### Your objective:
In the entries below, find the line with "runs the script.</span></span>" and the line with "the default credentials:</span></span>". Print those two and everything between them exactly, and nothing else.

### Material supplied:
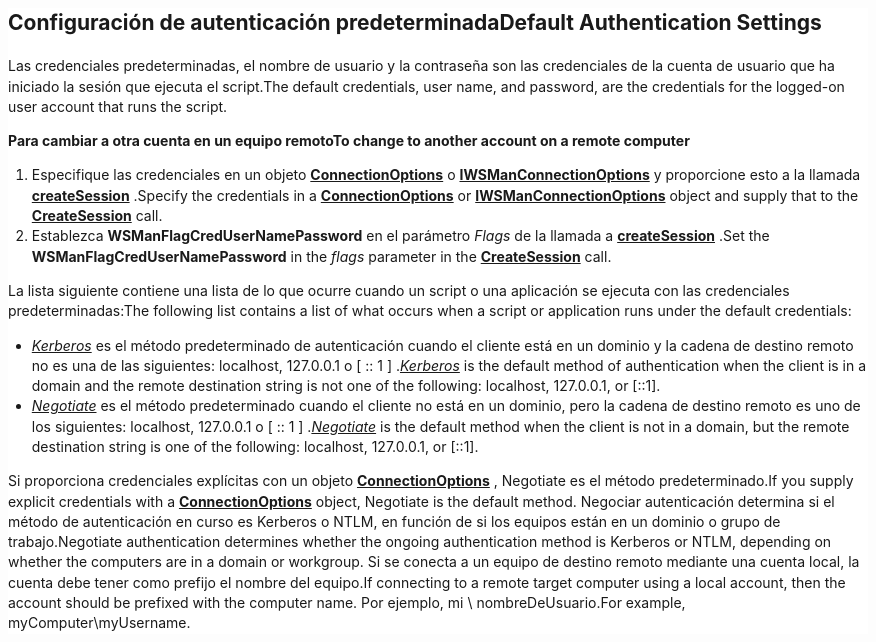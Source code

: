 ## <a name="default-authentication-settings"></a><span data-ttu-id="fb374-110">Configuración de autenticación predeterminada</span><span class="sxs-lookup"><span data-stu-id="fb374-110">Default Authentication Settings</span></span>

<span data-ttu-id="fb374-111">Las credenciales predeterminadas, el nombre de usuario y la contraseña son las credenciales de la cuenta de usuario que ha iniciado la sesión que ejecuta el script.</span><span class="sxs-lookup"><span data-stu-id="fb374-111">The default credentials, user name, and password, are the credentials for the logged-on user account that runs the script.</span></span>

<span data-ttu-id="fb374-112">**Para cambiar a otra cuenta en un equipo remoto**</span><span class="sxs-lookup"><span data-stu-id="fb374-112">**To change to another account on a remote computer**</span></span>

1.  <span data-ttu-id="fb374-113">Especifique las credenciales en un objeto [**ConnectionOptions**](connectionoptions.md) o [**IWSManConnectionOptions**](/windows/desktop/api/WSManDisp/nn-wsmandisp-iwsmanconnectionoptions) y proporcione esto a la llamada [**createSession**](wsman-createsession.md) .</span><span class="sxs-lookup"><span data-stu-id="fb374-113">Specify the credentials in a [**ConnectionOptions**](connectionoptions.md) or [**IWSManConnectionOptions**](/windows/desktop/api/WSManDisp/nn-wsmandisp-iwsmanconnectionoptions) object and supply that to the [**CreateSession**](wsman-createsession.md) call.</span></span>
2.  <span data-ttu-id="fb374-114">Establezca **WSManFlagCredUserNamePassword** en el parámetro *Flags* de la llamada a [**createSession**](wsman-createsession.md) .</span><span class="sxs-lookup"><span data-stu-id="fb374-114">Set the **WSManFlagCredUserNamePassword** in the *flags* parameter in the [**CreateSession**](wsman-createsession.md) call.</span></span>

<span data-ttu-id="fb374-115">La lista siguiente contiene una lista de lo que ocurre cuando un script o una aplicación se ejecuta con las credenciales predeterminadas:</span><span class="sxs-lookup"><span data-stu-id="fb374-115">The following list contains a list of what occurs when a script or application runs under the default credentials:</span></span>

-   <span data-ttu-id="fb374-116">[*Kerberos*](windows-remote-management-glossary.md) es el método predeterminado de autenticación cuando el cliente está en un dominio y la cadena de destino remoto no es una de las siguientes: localhost, 127.0.0.1 o \[ :: 1 \] .</span><span class="sxs-lookup"><span data-stu-id="fb374-116">[*Kerberos*](windows-remote-management-glossary.md) is the default method of authentication when the client is in a domain and the remote destination string is not one of the following: localhost, 127.0.0.1, or \[::1\].</span></span>
-   <span data-ttu-id="fb374-117">[*Negotiate*](windows-remote-management-glossary.md) es el método predeterminado cuando el cliente no está en un dominio, pero la cadena de destino remoto es uno de los siguientes: localhost, 127.0.0.1 o \[ :: 1 \] .</span><span class="sxs-lookup"><span data-stu-id="fb374-117">[*Negotiate*](windows-remote-management-glossary.md) is the default method when the client is not in a domain, but the remote destination string is one of the following: localhost, 127.0.0.1, or \[::1\].</span></span>

<span data-ttu-id="fb374-118">Si proporciona credenciales explícitas con un objeto [**ConnectionOptions**](connectionoptions.md) , Negotiate es el método predeterminado.</span><span class="sxs-lookup"><span data-stu-id="fb374-118">If you supply explicit credentials with a [**ConnectionOptions**](connectionoptions.md) object, Negotiate is the default method.</span></span> <span data-ttu-id="fb374-119">Negociar autenticación determina si el método de autenticación en curso es Kerberos o NTLM, en función de si los equipos están en un dominio o grupo de trabajo.</span><span class="sxs-lookup"><span data-stu-id="fb374-119">Negotiate authentication determines whether the ongoing authentication method is Kerberos or NTLM, depending on whether the computers are in a domain or workgroup.</span></span> <span data-ttu-id="fb374-120">Si se conecta a un equipo de destino remoto mediante una cuenta local, la cuenta debe tener como prefijo el nombre del equipo.</span><span class="sxs-lookup"><span data-stu-id="fb374-120">If connecting to a remote target computer using a local account, then the account should be prefixed with the computer name.</span></span> <span data-ttu-id="fb374-121">Por ejemplo, mi \\ nombreDeUsuario.</span><span class="sxs-lookup"><span data-stu-id="fb374-121">For example, myComputer\\myUsername.</span></span>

### Completed exercise:
<span data-ttu-id="fb374-111">Las credenciales predeterminadas, el nombre de usuario y la contraseña son las credenciales de la cuenta de usuario que ha iniciado la sesión que ejecuta el script.</span><span class="sxs-lookup"><span data-stu-id="fb374-111">The default credentials, user name, and password, are the credentials for the logged-on user account that runs the script.</span></span>

<span data-ttu-id="fb374-112">**Para cambiar a otra cuenta en un equipo remoto**</span><span class="sxs-lookup"><span data-stu-id="fb374-112">**To change to another account on a remote computer**</span></span>

1.  <span data-ttu-id="fb374-113">Especifique las credenciales en un objeto [**ConnectionOptions**](connectionoptions.md) o [**IWSManConnectionOptions**](/windows/desktop/api/WSManDisp/nn-wsmandisp-iwsmanconnectionoptions) y proporcione esto a la llamada [**createSession**](wsman-createsession.md) .</span><span class="sxs-lookup"><span data-stu-id="fb374-113">Specify the credentials in a [**ConnectionOptions**](connectionoptions.md) or [**IWSManConnectionOptions**](/windows/desktop/api/WSManDisp/nn-wsmandisp-iwsmanconnectionoptions) object and supply that to the [**CreateSession**](wsman-createsession.md) call.</span></span>
2.  <span data-ttu-id="fb374-114">Establezca **WSManFlagCredUserNamePassword** en el parámetro *Flags* de la llamada a [**createSession**](wsman-createsession.md) .</span><span class="sxs-lookup"><span data-stu-id="fb374-114">Set the **WSManFlagCredUserNamePassword** in the *flags* parameter in the [**CreateSession**](wsman-createsession.md) call.</span></span>

<span data-ttu-id="fb374-115">La lista siguiente contiene una lista de lo que ocurre cuando un script o una aplicación se ejecuta con las credenciales predeterminadas:</span><span class="sxs-lookup"><span data-stu-id="fb374-115">The following list contains a list of what occurs when a script or application runs under the default credentials:</span></span>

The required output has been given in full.